The US airline industry as we know it is at a tipping point. I don’t believe that foreign capital alone will make everything right in US airlineland. But these partnerships offer great potential, particularly if they provide domestic carriers with the ability to upgrade their products and services so that US airline offerings on transoceanic routes are on par with alliance partners. That would be a smart use of capital.
Foreign capital is not tainted. Hell, does anyone really think that US airline capital is not held by non-US parties today? US airlines need it to bring in new revenues and make investments that produce a product that people are willing to pay for. And airline alliances need to be permitted to go to the next step and reduce expenses as well. Instead, we’ll continue to watch foreign carriers invest in that product while the US airlines slug it out for traffic from Lubbock and Boise.
Stress Test #4: Government Promises
The auto industry is lucky to have the full faith and credit of the United States in back of its restructuring. The airline industry had none of that except for the pension obligations offloaded to the Pension Benefit Guarantee Corporation . . . and for some of the employees affected that amounted to only pennies on the dollar.
But what the airline industry really needs is for the government to fulfill a decades-old promise to invest in the air-traffic control infrastructure that serves as the backbone for the entire industry.. That is a use of “government money” – one likely funded through taxes and user fees -- that actually offers a decent return on investment.
The airline industry has many lessons to teach Detroit.
One, you can’t simply cut labor costs without also getting the operational flexibility a corporation needs to compete effectively.
Two, any industry should seriously question whether equity in exchange for benefit obligations will produce a stronger company in the long run. The airline industry makes clear that smaller companies cannot pay for the past in a highly competitive revenue environment.
It’s a new era. What a difference a few years make when a Democratic President of the United States emphatically believes that transferring ownership to a foreign entity is in the best interest of a US company. This is an area where the US airline industry may finally have a case to make that what is good for one industry is good for another.
As for government promises, I only hope that the US auto industry fares better than the US airline industry.
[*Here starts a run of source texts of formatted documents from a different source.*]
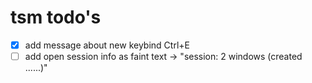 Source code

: # tsm todo's

- [x] add message about new keybind Ctrl+E
- [ ] add open session info as faint text -> "session: 2 windows (created ......)"

<!-- generated with <3 by daylinmorgan/todo -->
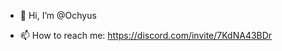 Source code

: - 👋 Hi, I’m @Ochyus
<!---
- 👀 I’m interested in ...
- 🌱 I’m currently in University
- 💞️ I’m looking to ...
--->
- 📫 How to reach me: https://discord.com/invite/7KdNA43BDr

<!---
Ochyus/Ochyus is a ✨ special ✨ repository because its `README.md` (this file) appears on your GitHub profile.
You can click the Preview link to take a look at your changes.
--->
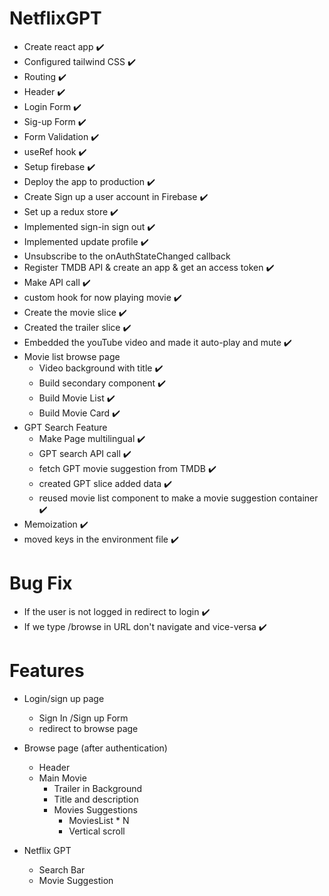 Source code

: # NetflixGPT

- Create react app ✔️
- Configured tailwind CSS ✔️
- Routing ✔️
- Header ✔️
- Login Form ✔️
- Sig-up Form ✔️
- Form Validation ✔️
- useRef hook ✔️
- Setup firebase ✔️
- Deploy the app to production ✔️
- Create Sign up a user account in Firebase ✔️
- Set up a redux store ✔️
- Implemented sign-in sign out ✔️
- Implemented update profile ✔️
- Unsubscribe to the onAuthStateChanged callback
- Register TMDB API & create an app & get an access token ✔️
- Make API call ✔️
- custom hook for now playing movie ✔️
- Create the movie slice ✔️
- Created the trailer slice ✔️
- Embedded the youTube video and made it auto-play and mute ✔️
- Movie list browse page
  - Video background with title ✔️
  - Build secondary component ✔️
  - Build Movie List ✔️
  - Build Movie Card ✔️
- GPT Search Feature
  - Make Page multilingual ✔️
  - GPT search API call ✔️
  - fetch GPT movie suggestion from TMDB ✔️
  - created GPT slice added data ✔️
  - reused movie list component to make a movie suggestion container ✔️
- Memoization ✔️
- moved keys in the environment file ✔️

# Bug Fix

- If the user is not logged in redirect to login ✔️
- If we type /browse in URL don't navigate and vice-versa ✔️

# Features

- Login/sign up page
  - Sign In /Sign up Form
  - redirect to browse page
- Browse page (after authentication)

  - Header
  - Main Movie
    - Trailer in Background
    - Title and description
    - Movies Suggestions
      - MoviesList \* N
      - Vertical scroll

- Netflix GPT
  - Search Bar
  - Movie Suggestion
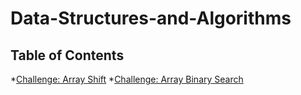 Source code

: # Data-Structures-and-Algorithms

## Table of Contents

*[Challenge: Array Shift](./challenges/arrayShift)
*[Challenge: Array Binary Search](./challenges/binarySearch) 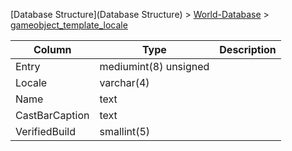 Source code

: [Database Structure](Database Structure) > [World-Database](World-Database) > [gameobject_template_locale](gameobject_template_locale)

Column | Type | Description
--- | --- | ---
Entry | mediumint(8) unsigned | 
Locale | varchar(4) | 
Name | text | 
CastBarCaption | text | 
VerifiedBuild | smallint(5) | 
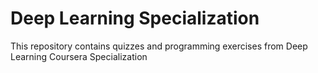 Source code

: # Deep Learning Specialization
This repository contains quizzes and programming exercises from Deep Learning Coursera Specialization

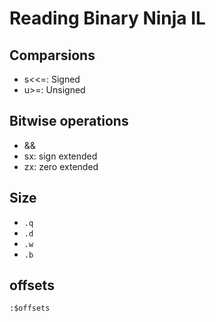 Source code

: # Reading Binary Ninja IL

## Comparsions

- s<<=: Signed
- u>=: Unsigned

## Bitwise operations

- &&
- sx: sign extended
- zx: zero extended

## Size

- `.q`
- `.d`
- `.w`
- `.b`

## offsets

`:$offsets`
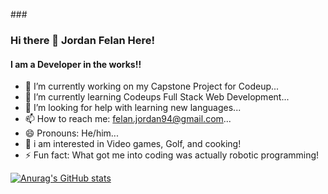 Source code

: ###<h3> Hi there 👋
Jordan Felan Here!
</h3>
<h4> I am a Developer in the works!! </h4>

<!--
**Jordan-felan/Jordan-felan** is a ✨ _special_ ✨ repository because its `README.md` (this file) appears on your GitHub profile.

-->

- 🔭 I’m currently working on my Capstone Project for Codeup...
- 🌱 I’m currently learning Codeups Full Stack Web Development...
- 🤔 I’m looking for help with learning new languages...
- 📫 How to reach me: felan.jordan94@gmail.com...
- 😄 Pronouns: He/him...
- 👀 i am interested in Video games, Golf, and cooking!
- ⚡ Fun fact: What got me into coding was actually robotic programming!

[![Anurag's GitHub stats](https://github-readme-stats.vercel.app/api?username=anuraghazra&show_icons=true&theme=radical)
](https://github.com/anuraghazra/github-readme-stats)
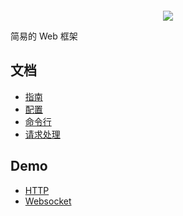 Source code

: ![]()
<p style="text-align: center">
    <img src="https://main.qcloudimg.com/raw/02900a9c25c0de97e786e8bc423f3549.png">
</p>

简易的 Web 框架

## 文档
* [指南](docs/guide.md)
* [配置](docs/config.md)
* [命令行](docs/cli.md)
* [请求处理](docs/controller.md)

## Demo
* [HTTP](demo/http/README.md)
* [Websocket](demo/ws/README.md)
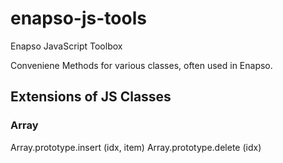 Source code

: # enapso-js-tools
Enapso JavaScript Toolbox

Conveniene Methods for various classes, often used in Enapso.

## Extensions of JS Classes

### Array
Array.prototype.insert (idx, item)
Array.prototype.delete (idx) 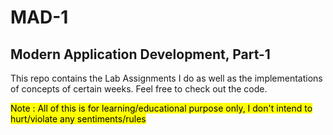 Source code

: # MAD-1
## Modern Application Development, Part-1
This repo contains the Lab Assignments I do as well as the implementations of concepts of certain weeks.
Feel free to check out the code.

<mark>Note : All of this is for learning/educational purpose only, I don't intend to hurt/violate any sentiments/rules</mark>
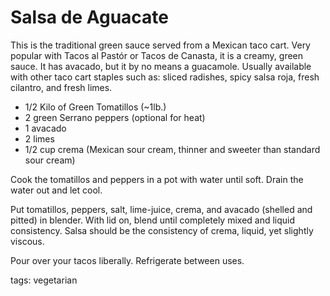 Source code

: Salsa de Aguacate
==========

This is the traditional green sauce served from a Mexican taco cart. Very popular with Tacos al Pastór or Tacos de Canasta, it is a creamy, green sauce. It has avacado, but it by no means a guacamole. Usually available with other taco cart staples such as: sliced radishes, spicy salsa roja, fresh cilantro, and fresh limes.

* 1/2 Kilo of Green Tomatillos (~1lb.)
* 2 green Serrano peppers (optional for heat)
* 1 avacado
* 2 limes
* 1/2 cup crema (Mexican sour cream, thinner and sweeter than standard sour cream)

Cook the tomatillos and peppers in a pot with water until soft. Drain the water out and let cool.

Put tomatillos, peppers, salt, lime-juice, crema, and avacado (shelled and pitted) in blender. With lid on, blend until completely mixed and liquid consistency. Salsa should be the consistency of crema, liquid, yet slightly viscous.

Pour over your tacos liberally. Refrigerate between uses.

tags: vegetarian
At some point the duplicity must stop.
After posting, Cliff Winston of the Brookings Institution offered another Stress Test to consider. For those who follow this industry closely you will recognize Cliff Winston as the author of numerous and authoratative pieces on the airline industry. I am a follower of his thoughts and insight and appreciate his offering below.
Let me suggest another “stress test”: Matching Capacity with Demand. That has been the biggest problem for the airline industry, especially because it has experienced several shocks that have made it difficult to forecast demand.
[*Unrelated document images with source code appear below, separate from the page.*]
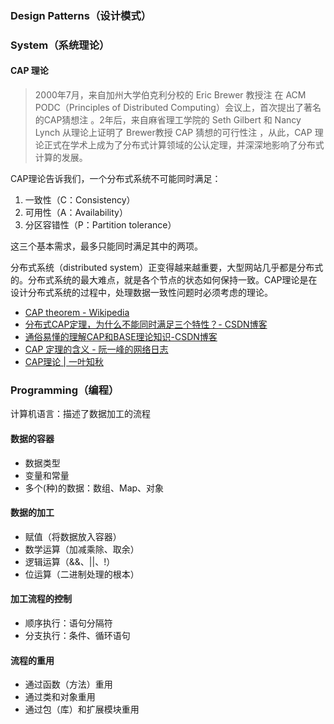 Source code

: ### Design Patterns（设计模式）

### System（系统理论）

#### CAP 理论

> 2000年7月，来自加州大学伯克利分校的 Eric Brewer 教授注 在 ACM PODC（Principles of Distributed Computing）会议上，首次提出了著名的CAP猜想注 。2年后，来自麻省理工学院的 Seth Gilbert 和 Nancy Lynch 从理论上证明了 Brewer教授 CAP 猜想的可行性注 ，从此，CAP 理论正式在学术上成为了分布式计算领域的公认定理，并深深地影响了分布式计算的发展。

CAP理论告诉我们，一个分布式系统不可能同时满足：

1. 一致性（C：Consistency）
2. 可用性（A：Availability）
3. 分区容错性（P：Partition tolerance）

这三个基本需求，最多只能同时满足其中的两项。

分布式系统（distributed system）正变得越来越重要，大型网站几乎都是分布式的。分布式系统的最大难点，就是各个节点的状态如何保持一致。CAP理论是在设计分布式系统的过程中，处理数据一致性问题时必须考虑的理论。


- [CAP theorem - Wikipedia](https://en.wikipedia.org/wiki/CAP_theorem)
- [分布式CAP定理，为什么不能同时满足三个特性？- CSDN博客](https://blog.csdn.net/yeyazhishang/article/details/80758354)
- [通俗易懂的理解CAP和BASE理论知识-CSDN博客](https://blog.csdn.net/qq_19348391/article/details/83109030)
- [CAP 定理的含义 - 阮一峰的网络日志](https://www.ruanyifeng.com/blog/2018/07/cap.html)
- [CAP理论 | 一叶知秋](https://lushunjian.github.io/blog/2018/06/20/CAP%E7%90%86%E8%AE%BA/)


### Programming（编程）

计算机语言：描述了数据加工的流程

#### 数据的容器
* 数据类型
* 变量和常量
* 多个(种)的数据：数组、Map、对象

#### 数据的加工

* 赋值（将数据放入容器）
* 数学运算（加减乘除、取余）
* 逻辑运算（&&、||、!）
* 位运算（二进制处理的根本）

#### 加工流程的控制

* 顺序执行：语句分隔符
* 分支执行：条件、循环语句

#### 流程的重用

*  通过函数（方法）重用
*  通过类和对象重用
*  通过包（库）和扩展模块重用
The problem with the US automakers is that they have been able to live in denial. Although their market share has continued to shrink, macro expansions, trade protection, and low gas prices have enabled them to be profitable. But they were losing the quality race with foreign automakers. The attached paper indicates that the entire loss in market share in the past decade can be explained by the US automakers’ inferior attributes. Their share would continue to shrink under those conditions. Add on a shock like the financial crisis and capacity greatly exceeds demand leading to bankruptcy—just like the airlines. BUT unlike the airlines, cutting prices and costs won’t fill much capacity if demand continues to shrink because of inferior attributes.